▶ [WHAT YOU SHOULD DO]: Locate every line in the records below that holds the word "await" and return each one.

-- RECORDS SHOWN follows --

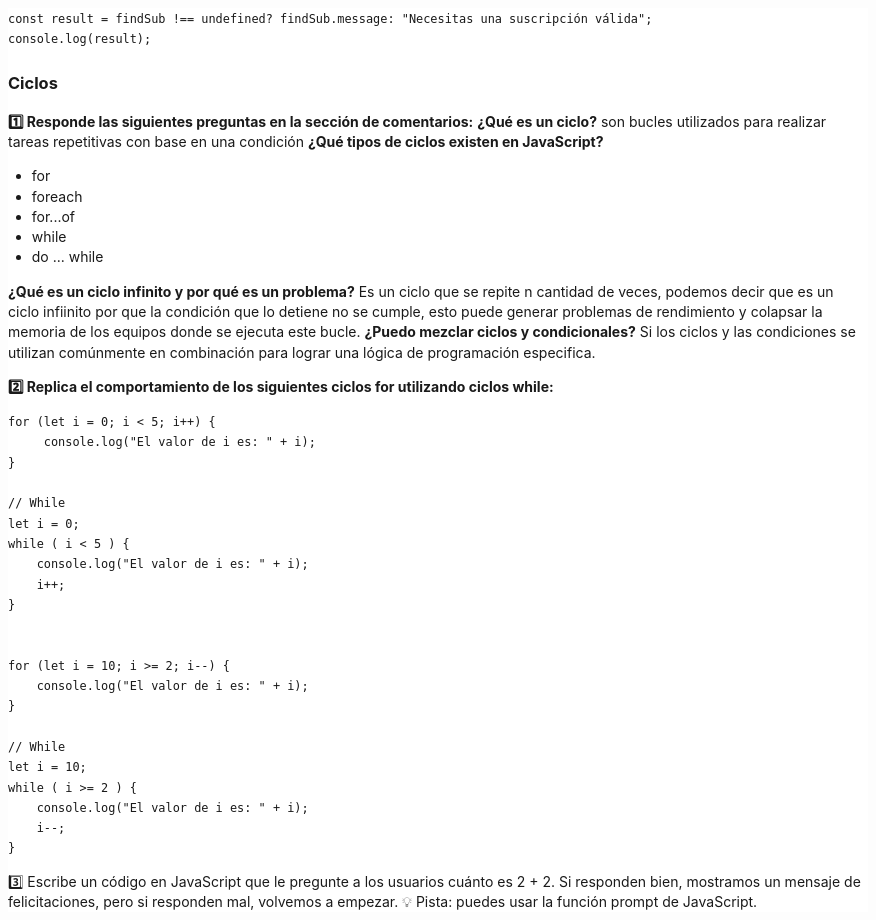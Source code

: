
 ```
const result = findSub !== undefined? findSub.message: "Necesitas una suscripción válida";
console.log(result);

```

### **Ciclos**
**1️⃣ Responde las siguientes preguntas en la sección de comentarios:**
**¿Qué es un ciclo?**
son bucles utilizados para realizar tareas repetitivas con base en una condición
**¿Qué tipos de ciclos existen en JavaScript?**

- for
- foreach
- for...of
- while
- do ... while

**¿Qué es un ciclo infinito y por qué es un problema?**
Es un ciclo que se repite n cantidad de veces, podemos decir que es un ciclo infiinito por que la condición que lo detiene no se cumple, esto puede generar problemas de rendimiento y colapsar la memoria de los equipos donde se ejecuta este bucle.
**¿Puedo mezclar ciclos y condicionales?**
Si los ciclos y las condiciones se utilizan comúnmente en combinación para lograr una lógica de programación especifica.

**2️⃣ Replica el comportamiento de los siguientes ciclos for utilizando ciclos while:**
```
for (let i = 0; i < 5; i++) {
     console.log("El valor de i es: " + i);
}

// While 
let i = 0;
while ( i < 5 ) {
 	console.log("El valor de i es: " + i);
  	i++;
}


for (let i = 10; i >= 2; i--) {
    console.log("El valor de i es: " + i);
}

// While
let i = 10;
while ( i >= 2 ) {
 	console.log("El valor de i es: " + i);
  	i--;
}
```

3️⃣ Escribe un código en JavaScript que le pregunte a los usuarios cuánto es 2 + 2. Si responden bien, mostramos un mensaje de felicitaciones, pero si responden mal, volvemos a empezar.
💡 Pista: puedes usar la función prompt de JavaScript.
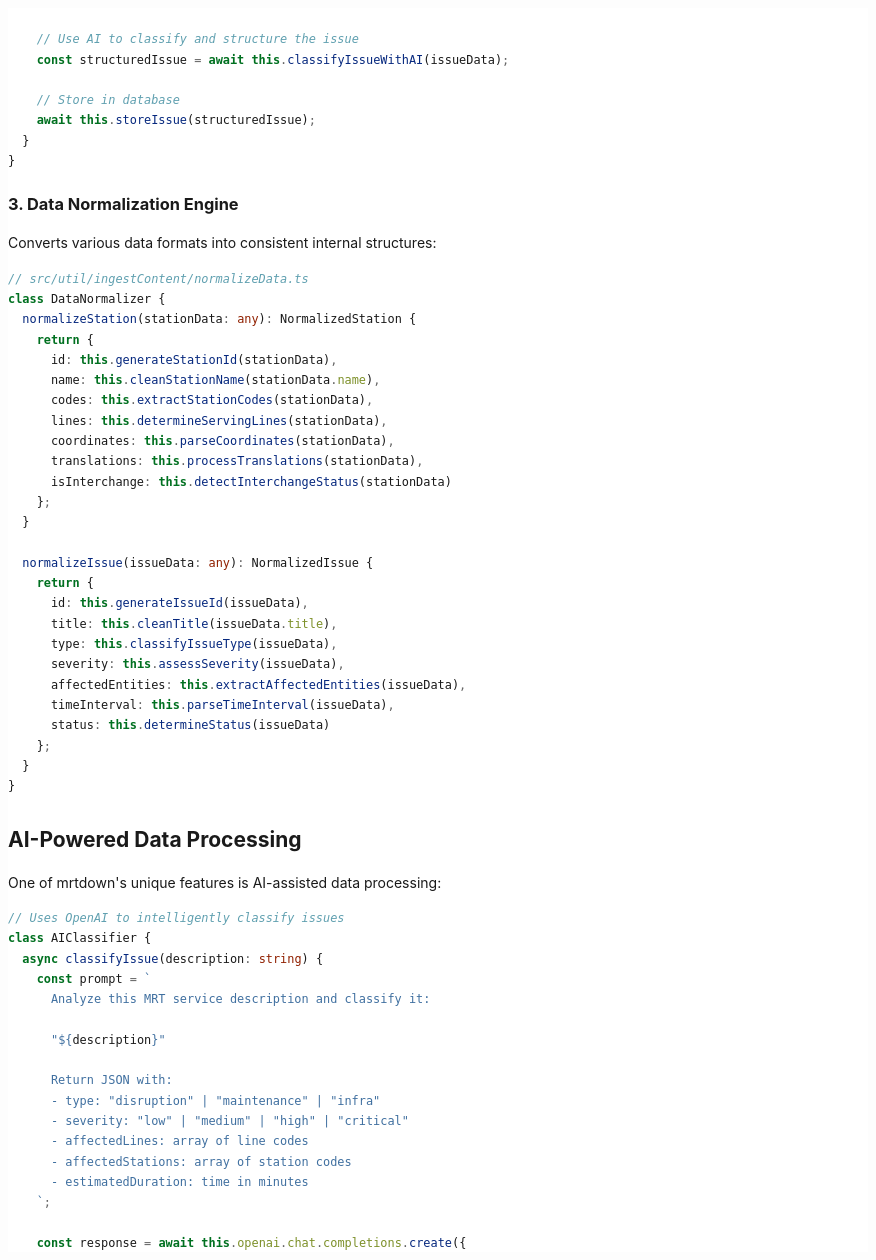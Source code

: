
```typescript

    // Use AI to classify and structure the issue
    const structuredIssue = await this.classifyIssueWithAI(issueData);

    // Store in database
    await this.storeIssue(structuredIssue);
  }
}
```

### 3. Data Normalization Engine
Converts various data formats into consistent internal structures:

```typescript
// src/util/ingestContent/normalizeData.ts
class DataNormalizer {
  normalizeStation(stationData: any): NormalizedStation {
    return {
      id: this.generateStationId(stationData),
      name: this.cleanStationName(stationData.name),
      codes: this.extractStationCodes(stationData),
      lines: this.determineServingLines(stationData),
      coordinates: this.parseCoordinates(stationData),
      translations: this.processTranslations(stationData),
      isInterchange: this.detectInterchangeStatus(stationData)
    };
  }

  normalizeIssue(issueData: any): NormalizedIssue {
    return {
      id: this.generateIssueId(issueData),
      title: this.cleanTitle(issueData.title),
      type: this.classifyIssueType(issueData),
      severity: this.assessSeverity(issueData),
      affectedEntities: this.extractAffectedEntities(issueData),
      timeInterval: this.parseTimeInterval(issueData),
      status: this.determineStatus(issueData)
    };
  }
}
```

## AI-Powered Data Processing

One of mrtdown's unique features is AI-assisted data processing:

```typescript
// Uses OpenAI to intelligently classify issues
class AIClassifier {
  async classifyIssue(description: string) {
    const prompt = `
      Analyze this MRT service description and classify it:

      "${description}"

      Return JSON with:
      - type: "disruption" | "maintenance" | "infra"
      - severity: "low" | "medium" | "high" | "critical"
      - affectedLines: array of line codes
      - affectedStations: array of station codes
      - estimatedDuration: time in minutes
    `;

    const response = await this.openai.chat.completions.create({
```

-- RECORDS SHOWN concluded --

▶ [RESULT OF THIS EXERCISE]:
    const structuredIssue = await this.classifyIssueWithAI(issueData);
    await this.storeIssue(structuredIssue);
    const response = await this.openai.chat.completions.create({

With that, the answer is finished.